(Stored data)
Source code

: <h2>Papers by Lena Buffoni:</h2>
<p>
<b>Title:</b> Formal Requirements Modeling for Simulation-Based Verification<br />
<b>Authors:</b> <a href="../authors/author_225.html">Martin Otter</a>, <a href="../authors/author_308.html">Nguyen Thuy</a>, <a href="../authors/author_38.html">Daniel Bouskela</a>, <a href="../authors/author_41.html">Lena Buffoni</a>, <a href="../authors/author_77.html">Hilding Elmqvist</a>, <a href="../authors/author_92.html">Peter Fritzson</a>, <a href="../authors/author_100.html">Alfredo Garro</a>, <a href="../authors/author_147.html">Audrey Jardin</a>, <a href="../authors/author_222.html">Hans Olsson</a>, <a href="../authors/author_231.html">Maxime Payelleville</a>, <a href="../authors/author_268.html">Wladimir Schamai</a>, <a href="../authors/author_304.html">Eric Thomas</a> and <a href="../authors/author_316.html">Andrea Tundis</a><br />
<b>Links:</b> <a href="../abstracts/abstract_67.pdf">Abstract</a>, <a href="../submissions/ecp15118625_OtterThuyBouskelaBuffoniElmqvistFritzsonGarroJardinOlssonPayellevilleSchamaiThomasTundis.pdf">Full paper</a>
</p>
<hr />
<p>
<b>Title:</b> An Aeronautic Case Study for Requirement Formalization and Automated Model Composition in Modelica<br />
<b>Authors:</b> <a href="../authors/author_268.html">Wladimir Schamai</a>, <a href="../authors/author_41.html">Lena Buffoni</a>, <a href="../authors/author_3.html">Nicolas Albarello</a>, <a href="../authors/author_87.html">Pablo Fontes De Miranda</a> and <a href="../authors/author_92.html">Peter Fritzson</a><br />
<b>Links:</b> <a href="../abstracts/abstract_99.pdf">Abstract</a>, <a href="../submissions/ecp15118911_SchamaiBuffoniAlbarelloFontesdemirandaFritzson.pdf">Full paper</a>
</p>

* [WHAT YOU SHOULD DO]: Search the records for the word "submissions" and copy every line where it occurs.

* [WRITTEN RESPONSE]:
<b>Links:</b> <a href="../abstracts/abstract_67.pdf">Abstract</a>, <a href="../submissions/ecp15118625_OtterThuyBouskelaBuffoniElmqvistFritzsonGarroJardinOlssonPayellevilleSchamaiThomasTundis.pdf">Full paper</a>
<b>Links:</b> <a href="../abstracts/abstract_99.pdf">Abstract</a>, <a href="../submissions/ecp15118911_SchamaiBuffoniAlbarelloFontesdemirandaFritzson.pdf">Full paper</a>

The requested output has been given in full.